Employee experience software is a category of HR and people-ops tools that collects employee feedback across the lifecycle, turns it into analytics, and helps managers act on it to improve engagement and retention.
Think of it as the connective tissue between what employees feel and what the organization does about it. A standalone survey tool measures. An employee experience platform measures, analyzes, and routes the insight to someone who can change the outcome.
The category spans a few core capability groups:
- Surveys and listening: pulse surveys, lifecycle surveys, onboarding and exit feedback, always-on comment channels, and continuous listening that replaces the once-a-year snapshot
- Analytics and insight: sentiment analysis, trend tracking, benchmarking, retention analytics, and in stronger platforms, predictive attrition modeling
- Action planning and manager actioning: dashboards, recommended actions, goal tracking, and accountability so feedback does not die in a spreadsheet
- Lifecycle management: structured listening at hire, ramp, milestones, and exit, so you understand experience at every stage
- Engagement and workplace communications: recognition, internal comms, communities, and content that reach a mobile and hybrid workforce
- Integrations: HRIS integrations, identity, collaboration tools, and analytics platforms that let data flow and trigger action
The line between an employee experience platform and a narrow employee survey tool is action. The best platforms make the path from feedback to intervention short, owned, and measurable. Strong analytics that drive ROI are what separate a tool that reports from a tool that changes outcomes.
When to use employee experience software
Not every organization needs the full stack on day one. Here is how to pattern-match your situation to the category.
Fixing low response and weak feedback loops
If your annual review is the only time you hear from employees, you are missing most of the signal. Sentiment shifts in weeks, not years. Pulse surveys and continuous listening catch problems early, while there is still time to act. This matters most when response rates are low and managers have no structured way to follow up. The fix is not more surveys. It is shorter feedback loops paired with manager actioning, so a flagged comment becomes a conversation instead of a data point. A good employee feedback platform closes that gap by routing insight to the person who owns the relationship.

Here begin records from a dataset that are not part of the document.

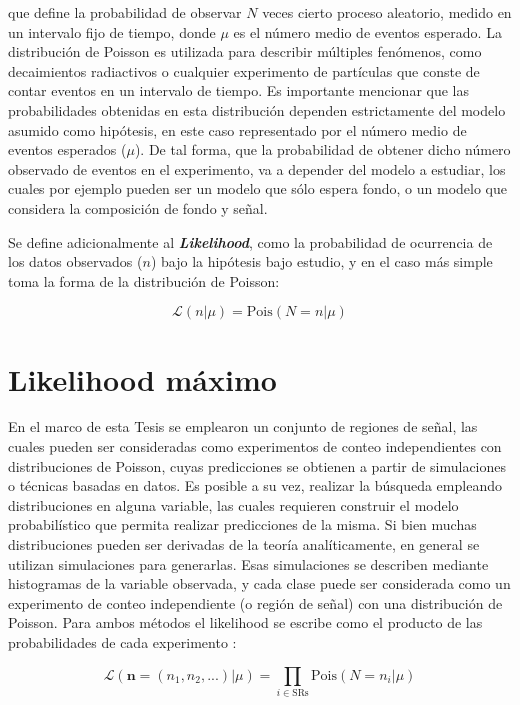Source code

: \noindent
que define la probabilidad de observar $N$ veces cierto proceso aleatorio, medido en un intervalo fijo de tiempo, donde $\mu$ es el número medio de eventos esperado. La distribución de Poisson es utilizada para describir múltiples fenómenos, como decaimientos radiactivos o cualquier experimento de partículas que conste de contar eventos en un intervalo de tiempo. Es importante mencionar que las probabilidades obtenidas en esta distribución dependen estrictamente del modelo asumido como hipótesis, en este caso representado por el número medio de eventos esperados ($\mu$). De tal forma, que la probabilidad de obtener dicho número observado de eventos en el experimento, va a depender del modelo a estudiar, los cuales por ejemplo pueden ser un modelo que sólo espera fondo, o un modelo que considera la composición de fondo y señal. 

Se define adicionalmente al \textbf{\textit{Likelihood}}, como la probabilidad de ocurrencia de los datos observados ($n$) bajo la hipótesis bajo estudio, y en el caso más simple toma la forma de la distribución de Poisson:

\begin{equation}
	\mathcal{L}(n|\mu) = \text{Pois}(N=n|\mu) 
\end{equation}

\section{Likelihood máximo}

En el marco de esta Tesis se emplearon un conjunto de regiones de señal, las cuales pueden ser consideradas como experimentos de conteo independientes con distribuciones de Poisson, cuyas predicciones se obtienen a partir de simulaciones o técnicas basadas en datos. 
Es posible a su vez, realizar la búsqueda empleando distribuciones en alguna variable, las cuales requieren construir el modelo probabilístico que permita realizar predicciones de la misma. Si bien muchas distribuciones pueden ser derivadas de la teoría analíticamente, en general se utilizan simulaciones para generarlas. Esas simulaciones se describen mediante histogramas de la variable observada, y cada clase puede ser considerada como un experimento de conteo independiente (o región de señal) con una distribución de Poisson. 
Para ambos métodos el likelihood se escribe como el producto de las probabilidades de cada experimento \cite{cowan_book}:


\begin{equation}
	\mathcal{L}(\textbf{n}=(n_1,n_2,...)|\mu) = \prod_{i\in \text{SRs}} \text{Pois}(N=n_i|\mu) 
\end{equation}


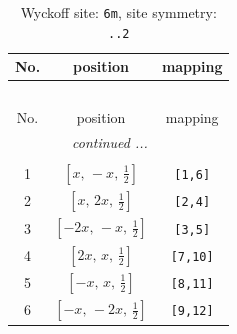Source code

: \documentclass[fleqn,8pt]{jsarticle}
\begin{document}
\renewcommand{\arraystretch}{1.2}
\begin{longtable}{ccc}
\caption{Wyckoff site: {\tt 6m}, site symmetry: {\tt ..2}}
 \\
 \hline \hline
No. & position & mapping \\ \hline \endfirsthead

\multicolumn{2}{l}{\tablename\ \thetable{}} \\
 \hline \hline
No. & position & mapping \\ \hline \endhead

 \hline \hline
\multicolumn{2}{r}{\footnotesize\it continued ...} \\ \endfoot

 \hline \hline
\multicolumn{2}{r}{} \\ \endlastfoot

1 & $\left[ x,\, - x,\, \frac{1}{2} \right]$ & {\tt [1,6]} \\ \hline
2 & $\left[ x,\, 2 x,\, \frac{1}{2} \right]$ & {\tt [2,4]} \\ \hline
3 & $\left[ - 2 x,\, - x,\, \frac{1}{2} \right]$ & {\tt [3,5]} \\ \hline
4 & $\left[ 2 x,\, x,\, \frac{1}{2} \right]$ & {\tt [7,10]} \\ \hline
5 & $\left[ - x,\, x,\, \frac{1}{2} \right]$ & {\tt [8,11]} \\ \hline
6 & $\left[ - x,\, - 2 x,\, \frac{1}{2} \right]$ & {\tt [9,12]} \\
\end{longtable}
\renewcommand{\arraystretch}{1.2}
\end{document}

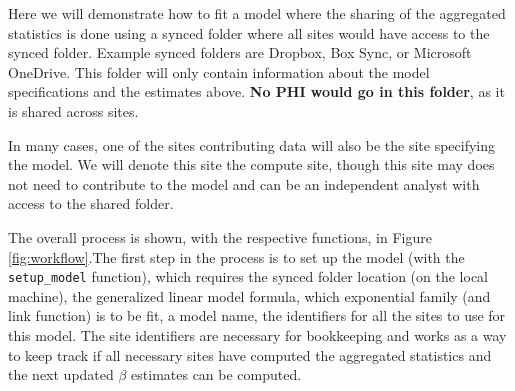 \documentclass[]{elsarticle} %
\begin{document}
Here we will demonstrate how to fit a model where the sharing of the aggregated statistics is done using a synced folder where all sites would have access to the synced folder. Example synced folders are Dropbox, Box Sync, or Microsoft OneDrive. This folder will only contain information about the model specifications and the estimates above. \textbf{No PHI would go in this folder}, as it is shared across sites.

In many cases, one of the sites contributing data will also be the site specifying the model. We will denote this site the compute site, though this site may does not need to contribute to the model and can be an independent analyst with access to the shared folder.

The overall process is shown, with the respective functions, in Figure \ref{fig:workflow}.The first step in the process is to set up the model (with the \texttt{setup\_model} function), which requires the synced folder location (on the local machine), the generalized linear model formula, which exponential family (and link function) is to be fit, a model name, the identifiers for all the sites to use for this model. The site identifiers are necessary for bookkeeping and works as a way to keep track if all necessary sites have computed the aggregated statistics and the next updated \(\beta\) estimates can be computed.
\end{document}
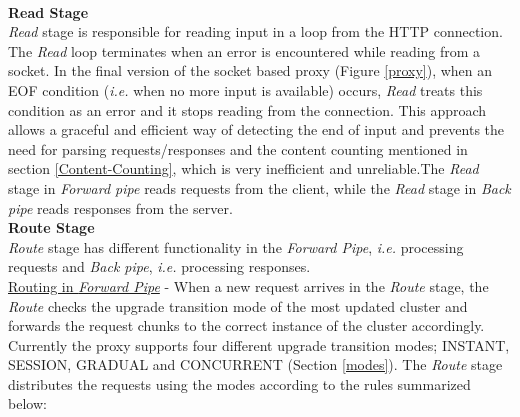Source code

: \documentclass[a4paper,11pt,twoside]{article}
\begin{document}
\noindent\\
\textbf{Read Stage} \\
\textit{Read} stage is responsible for reading input in a loop from the HTTP connection. The \textit{Read} loop terminates when an error is encountered while reading from a socket. In the final version of the socket based proxy (Figure \ref{proxy}), when an EOF condition (\textit{i.e.}  when no more input is available) occurs, \textit{Read} treats this condition as an error and it stops reading from the connection. This approach allows a graceful and efficient way of detecting the end of input and prevents the need for parsing requests/responses and the content counting mentioned in section \ref{Content-Counting}, which is very inefficient and unreliable.The \textit{Read} stage in \textit{Forward pipe} reads requests from the client, while the \textit{Read} stage in \textit{Back pipe} reads responses from the server.   \\

\noindent
\textbf{Route Stage} \\
\textit{Route} stage has different functionality in the \textit{Forward Pipe}, \textit{i.e.} processing requests and \textit{Back pipe}, \textit{i.e.} processing responses. \\   

\noindent
\underline{Routing in \textit{Forward Pipe}} - When a new request arrives in the \textit{Route} stage, the \textit{Route} checks the upgrade transition mode of the most updated cluster and forwards the request chunks to the correct instance of the cluster accordingly. Currently the proxy supports four different upgrade transition modes; INSTANT, SESSION, GRADUAL and CONCURRENT (Section \ref{modes}). The \textit{Route} stage distributes the requests using the modes according to the rules summarized below: 
\end{document}
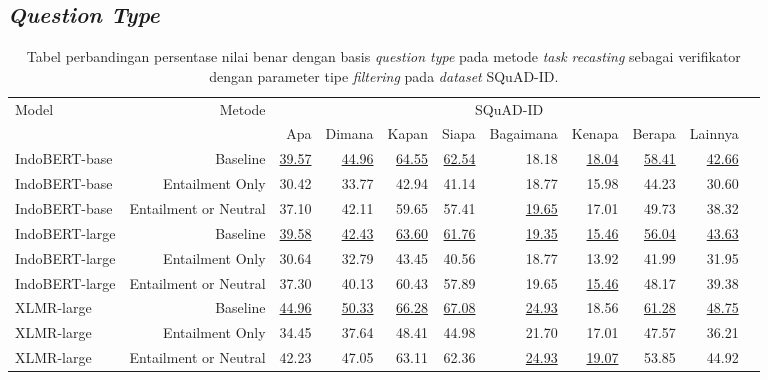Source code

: \subsection*{\emph{Question Type}}
\begin{table}[H]\centering
\scriptsize
\begin{tabular}{lrrrrrrrrrr}\toprule
\multirow{2}{*}{Model} &\multirow{2}{*}{Metode} &\multicolumn{8}{c}{SQuAD-ID} \\\cmidrule{3-10}
& &Apa &Dimana &Kapan &Siapa &Bagaimana &Kenapa &Berapa &Lainnya \\\midrule
IndoBERT-base &Baseline &\underline{39.57} &\underline{44.96} &\underline{64.55} &\underline{62.54} &18.18 &\underline{18.04} &\underline{58.41} &\underline{42.66} \\
IndoBERT-base &Entailment Only &30.42 &33.77 &42.94 &41.14 &18.77 &15.98 &44.23 &30.60 \\
IndoBERT-base &Entailment or Neutral &37.10 &42.11 &59.65 &57.41 &\underline{19.65} &17.01 &49.73 &38.32 \\
\hline
IndoBERT-large &Baseline &\underline{39.58} &\underline{42.43} &\underline{63.60} &\underline{61.76} &\underline{19.35} &\underline{15.46} &\underline{56.04} &\underline{43.63} \\
IndoBERT-large &Entailment Only &30.64 &32.79 &43.45 &40.56 &18.77 &13.92 &41.99 &31.95 \\
IndoBERT-large &Entailment or Neutral &37.30 &40.13 &60.43 &57.89 &19.65 &\underline{15.46} &48.17 &39.38 \\
\hline
XLMR-large &Baseline &\underline{44.96} &\underline{50.33} &\underline{66.28} &\underline{67.08} &\underline{24.93} &18.56 &\underline{61.28} &\underline{48.75} \\
\hline
XLMR-large &Entailment Only &34.45 &37.64 &48.41 &44.98 &21.70 &17.01 &47.57 &36.21 \\
XLMR-large &Entailment or Neutral &42.23 &47.05 &63.11 &62.36 &\underline{24.93} &\underline{19.07} &53.85 &44.92 \\
\bottomrule
\end{tabular}
\caption{Tabel perbandingan persentase nilai benar dengan basis \emph{question type} pada metode \emph{task recasting} sebagai verifikator dengan parameter tipe \emph{filtering} pada \emph{dataset} SQuAD-ID.}
\end{table}

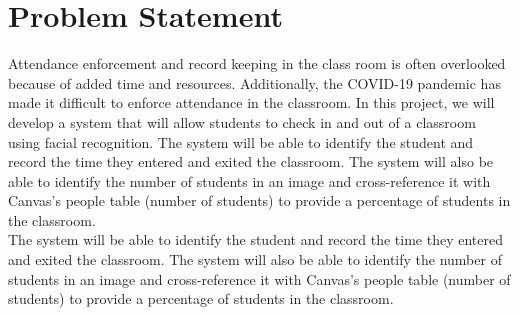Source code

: \section{Problem Statement}
\label{sec:problem}
Attendance enforcement and record keeping in the class room is often overlooked because of added time and resources. Additionally, the COVID-19 pandemic has made it difficult to enforce attendance in the classroom. In this project, we will develop a system that will allow students to check in and out of a classroom using facial recognition. The system will be able to identify the student and record the time they entered and exited the classroom. The system will also be able to identify the number of students in an image and cross-reference it with Canvas's people table (number of students) to provide a percentage of students in the classroom.\\
The system will be able to identify the student and record the time they entered and exited the classroom. The system will also be able to identify the number of students in an image and cross-reference it with Canvas's people table (number of students) to provide a percentage of students in the classroom.\\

Supporting hybrid and frontline teams
Desk-based survey links do not reach a deskless workforce. Frontline and hybrid teams need mobile access, multilingual support, and asynchronous feedback that fits around shifts. Workplace communications matter here too: reaching people where they actually are, on a phone, in their language, on their schedule. If half your workforce never opens a laptop, prioritize mobile-first listening and internal comms over desktop dashboards.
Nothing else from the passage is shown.